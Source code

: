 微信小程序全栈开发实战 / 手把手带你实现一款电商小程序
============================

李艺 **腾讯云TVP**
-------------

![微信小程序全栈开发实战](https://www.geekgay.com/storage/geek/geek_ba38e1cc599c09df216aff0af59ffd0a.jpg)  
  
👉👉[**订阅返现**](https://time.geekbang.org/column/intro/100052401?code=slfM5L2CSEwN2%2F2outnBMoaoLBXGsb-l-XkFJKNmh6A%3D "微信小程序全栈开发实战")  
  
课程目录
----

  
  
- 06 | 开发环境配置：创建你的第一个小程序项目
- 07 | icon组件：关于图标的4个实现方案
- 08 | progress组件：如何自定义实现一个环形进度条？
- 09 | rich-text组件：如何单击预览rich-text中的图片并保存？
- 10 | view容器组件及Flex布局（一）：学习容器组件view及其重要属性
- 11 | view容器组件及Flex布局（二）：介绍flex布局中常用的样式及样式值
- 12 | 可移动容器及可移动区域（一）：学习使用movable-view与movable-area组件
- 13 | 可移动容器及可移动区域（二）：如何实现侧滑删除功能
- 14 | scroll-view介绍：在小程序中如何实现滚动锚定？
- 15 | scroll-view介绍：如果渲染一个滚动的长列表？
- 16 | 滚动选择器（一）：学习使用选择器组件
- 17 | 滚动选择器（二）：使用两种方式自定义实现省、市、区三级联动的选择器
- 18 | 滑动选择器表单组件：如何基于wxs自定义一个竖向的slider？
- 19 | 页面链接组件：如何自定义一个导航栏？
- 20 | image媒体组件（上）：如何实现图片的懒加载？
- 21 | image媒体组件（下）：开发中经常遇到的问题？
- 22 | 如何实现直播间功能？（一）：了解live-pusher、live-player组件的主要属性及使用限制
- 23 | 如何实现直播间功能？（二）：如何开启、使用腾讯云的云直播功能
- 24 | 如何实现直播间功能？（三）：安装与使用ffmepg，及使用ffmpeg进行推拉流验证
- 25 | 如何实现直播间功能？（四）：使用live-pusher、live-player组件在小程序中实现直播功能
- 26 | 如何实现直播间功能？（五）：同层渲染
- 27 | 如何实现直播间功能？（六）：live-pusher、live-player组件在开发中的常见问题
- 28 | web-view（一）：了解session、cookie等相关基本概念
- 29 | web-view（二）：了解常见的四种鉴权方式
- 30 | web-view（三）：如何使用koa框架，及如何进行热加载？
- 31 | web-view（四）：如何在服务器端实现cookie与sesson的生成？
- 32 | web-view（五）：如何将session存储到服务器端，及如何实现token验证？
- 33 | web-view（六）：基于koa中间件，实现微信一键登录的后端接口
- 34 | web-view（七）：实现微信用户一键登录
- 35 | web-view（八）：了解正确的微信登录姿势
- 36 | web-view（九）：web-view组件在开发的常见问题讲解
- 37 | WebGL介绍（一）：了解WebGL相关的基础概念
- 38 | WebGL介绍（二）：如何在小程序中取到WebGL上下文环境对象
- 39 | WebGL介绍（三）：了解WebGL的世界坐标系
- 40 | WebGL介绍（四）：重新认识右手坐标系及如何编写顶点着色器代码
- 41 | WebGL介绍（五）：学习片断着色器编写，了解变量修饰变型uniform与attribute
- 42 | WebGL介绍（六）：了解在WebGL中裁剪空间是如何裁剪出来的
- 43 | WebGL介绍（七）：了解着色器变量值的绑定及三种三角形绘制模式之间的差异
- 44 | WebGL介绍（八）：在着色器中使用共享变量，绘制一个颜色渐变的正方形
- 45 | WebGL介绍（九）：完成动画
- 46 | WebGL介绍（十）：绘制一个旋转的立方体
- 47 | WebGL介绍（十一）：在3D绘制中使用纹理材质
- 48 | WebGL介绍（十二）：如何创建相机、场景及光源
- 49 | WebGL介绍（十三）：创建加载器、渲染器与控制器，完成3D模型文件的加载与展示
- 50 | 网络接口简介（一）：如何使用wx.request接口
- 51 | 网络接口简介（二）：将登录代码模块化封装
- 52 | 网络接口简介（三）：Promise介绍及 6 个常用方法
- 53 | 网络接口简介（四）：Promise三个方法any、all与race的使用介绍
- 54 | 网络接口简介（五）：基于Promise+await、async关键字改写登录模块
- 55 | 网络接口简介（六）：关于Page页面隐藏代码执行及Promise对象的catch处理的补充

•••••

## What is expected
Only the lines with the string "如何实现直播间功能" are wanted; pick them out of the records above and copy them.

## Solution for this problem
- 22 | 如何实现直播间功能？（一）：了解live-pusher、live-player组件的主要属性及使用限制
- 23 | 如何实现直播间功能？（二）：如何开启、使用腾讯云的云直播功能
- 24 | 如何实现直播间功能？（三）：安装与使用ffmepg，及使用ffmpeg进行推拉流验证
- 25 | 如何实现直播间功能？（四）：使用live-pusher、live-player组件在小程序中实现直播功能
- 26 | 如何实现直播间功能？（五）：同层渲染
- 27 | 如何实现直播间功能？（六）：live-pusher、live-player组件在开发中的常见问题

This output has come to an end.